## SOURCE INFORMATION
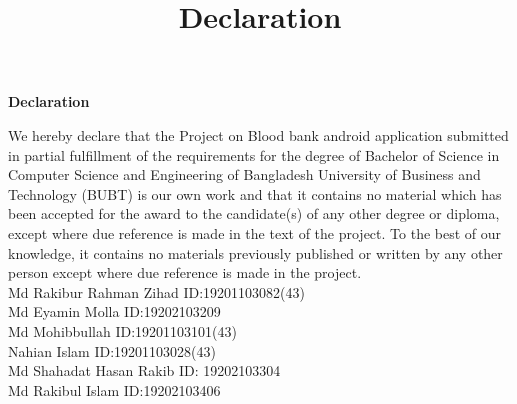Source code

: \title{Declaration}
\begin{center}
    \large \textbf{Declaration}
\end{center}
\vspace{5.5mm}
We hereby declare that the Project on Blood bank android application submitted in
partial fulfillment of the requirements for the degree
of Bachelor of Science in Computer Science and Engineering of Bangladesh
University of Business and Technology (BUBT) is our own work and that it
contains no material which has been accepted for the award to the candidate(s)
of any other degree or diploma, except where due reference is made in the text
of the project. To the best of our knowledge, it contains no materials previously
published or written by any other person except where due reference is made in
the project.
\vspace{11mm}\\
Md Rakibur Rahman Zihad \hspace{11mm} ID:19201103082(43)\\
    Md Eyamin Molla \hspace{14mm} ID:19202103209\\
    Md Mohibbullah \hspace{14mm} ID:19201103101(43)\\
 Nahian Islam \hspace{18mm} ID:19201103028(43)\\
   Md Shahadat Hasan Rakib \hspace{6mm} ID: 19202103304\\
   Md Rakibul Islam \hspace{12} ID:19202103406\\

## PROBLEM REQUIREMENTS
Restate the whole listing above exactly, except for its images.

## TASK OUTPUT
Source code

: \title{Declaration}
\begin{center}
    \large \textbf{Declaration}
\end{center}
\vspace{5.5mm}
We hereby declare that the Project on Blood bank android application submitted in
partial fulfillment of the requirements for the degree
of Bachelor of Science in Computer Science and Engineering of Bangladesh
University of Business and Technology (BUBT) is our own work and that it
contains no material which has been accepted for the award to the candidate(s)
of any other degree or diploma, except where due reference is made in the text
of the project. To the best of our knowledge, it contains no materials previously
published or written by any other person except where due reference is made in
the project.
\vspace{11mm}\\
Md Rakibur Rahman Zihad \hspace{11mm} ID:19201103082(43)\\
    Md Eyamin Molla \hspace{14mm} ID:19202103209\\
    Md Mohibbullah \hspace{14mm} ID:19201103101(43)\\
 Nahian Islam \hspace{18mm} ID:19201103028(43)\\
   Md Shahadat Hasan Rakib \hspace{6mm} ID: 19202103304\\
   Md Rakibul Islam \hspace{12} ID:19202103406\\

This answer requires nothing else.